The other weekend I attended the New Jersey Film Festival in Cape May. As film festivals go, Cape May’s is one of the best to attend because of its small repertoire (32 films) and scenic accommodations (the historic Chalfonte Hotel, built in 1876). But George Bernard Shaw’s adage— “Those who can, do; those who can't, teach”— was shouting silently every film by a graduate student, while the festival’s best films came from directors with no academic pedigree.
Call it an unintended consequence of knowing too much and understanding nothing. A good movie does more than project— it connects.
To be sure, Stanford University’s four submissions were beautifully edited, but all were cases of style over substance. A 12-minute take by a Bryn Mawr student subjected me to a perfectly filmed abstract on why a sensitive college student can’t stand to be around her parents and her utterly boring summer job dealing with idiots who never read Sartre.
Nothing happens, mind you: She doesn’t kill her parents or stick a mouse in a customer’s take-out bag. She just goes on and on about her boredom.
Then there was an obligatory mime movie by a graduate of the University of California at Santa Barbara. Note to all those who aspire to creative achievement: Never— I say never— use, show, depict or unfold a mime in a short; not unless you also intend to kill it or stick it in a bag.
Apparently film schools, in order to justify their outrageous tuitions, have told students to pursue documentary cinema making in earnest because, upon graduation, one can secure a job making training films for the Army or the CIA. Also, to judge from the films I viewed, students have been taught just to hold the camera upright and not editorialize. But all good art editorializes. In great art, it just isn’t noticed.
Not surprisingly the three movies which generated the most interest were made by a writer (BSR contributor Bob Ingram in Boardwalk II, his second installment about Wildwood’s legendary Boardwalk), a photographer (Henri Washington, in Run Claire Run, his touching homage to his wife, long distant runner), and a songwriter (Gordon Vincent’s depiction of his lyrics about the silliness of materialism in Ali Casablanca).
What distinguished three films from the perfectly edited, beautifully filmed sketches about a film camp and a woman living in a doll house?

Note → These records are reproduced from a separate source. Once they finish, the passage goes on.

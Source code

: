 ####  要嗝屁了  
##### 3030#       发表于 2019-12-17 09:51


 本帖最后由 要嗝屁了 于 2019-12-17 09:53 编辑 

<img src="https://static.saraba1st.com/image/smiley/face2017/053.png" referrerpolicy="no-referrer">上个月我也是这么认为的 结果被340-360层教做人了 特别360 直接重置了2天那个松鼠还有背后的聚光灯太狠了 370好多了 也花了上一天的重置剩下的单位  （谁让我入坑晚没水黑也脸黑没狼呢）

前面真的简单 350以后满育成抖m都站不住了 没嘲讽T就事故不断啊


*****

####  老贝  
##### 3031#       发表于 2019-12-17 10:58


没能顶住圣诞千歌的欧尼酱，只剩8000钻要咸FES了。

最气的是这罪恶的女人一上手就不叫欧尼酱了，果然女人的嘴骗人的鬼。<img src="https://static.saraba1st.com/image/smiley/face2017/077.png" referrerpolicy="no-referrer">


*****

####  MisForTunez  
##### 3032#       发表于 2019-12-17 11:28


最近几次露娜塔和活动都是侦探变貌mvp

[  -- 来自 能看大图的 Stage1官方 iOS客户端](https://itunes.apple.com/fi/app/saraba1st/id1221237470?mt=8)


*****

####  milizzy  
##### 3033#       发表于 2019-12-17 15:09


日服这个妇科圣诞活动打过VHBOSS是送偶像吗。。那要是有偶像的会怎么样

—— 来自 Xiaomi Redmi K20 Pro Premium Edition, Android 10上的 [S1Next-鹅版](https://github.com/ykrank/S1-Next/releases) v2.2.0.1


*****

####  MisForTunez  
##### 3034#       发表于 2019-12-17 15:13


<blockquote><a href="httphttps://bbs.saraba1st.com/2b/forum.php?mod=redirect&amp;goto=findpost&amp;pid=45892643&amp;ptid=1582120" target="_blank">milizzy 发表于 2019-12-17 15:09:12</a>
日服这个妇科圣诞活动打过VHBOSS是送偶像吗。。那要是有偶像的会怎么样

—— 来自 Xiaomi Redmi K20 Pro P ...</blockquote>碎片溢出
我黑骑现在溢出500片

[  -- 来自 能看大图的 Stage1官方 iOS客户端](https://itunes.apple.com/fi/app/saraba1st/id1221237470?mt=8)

I found them riveting because they had the ability to understand other than the director’s ego, to show insight into other people’s conditions, to make us laugh, feel sorry, wonder and just enjoy by seeing ourselves through the characters. These documentaries had engrossing stories to tell— in each case stories that transcended the filmmaker’s myopic preoccupation with his own gears and neuroses.
In short, these films had a heart and a soul— commodities you can’t pick up even in an advanced class in cut-and-paste.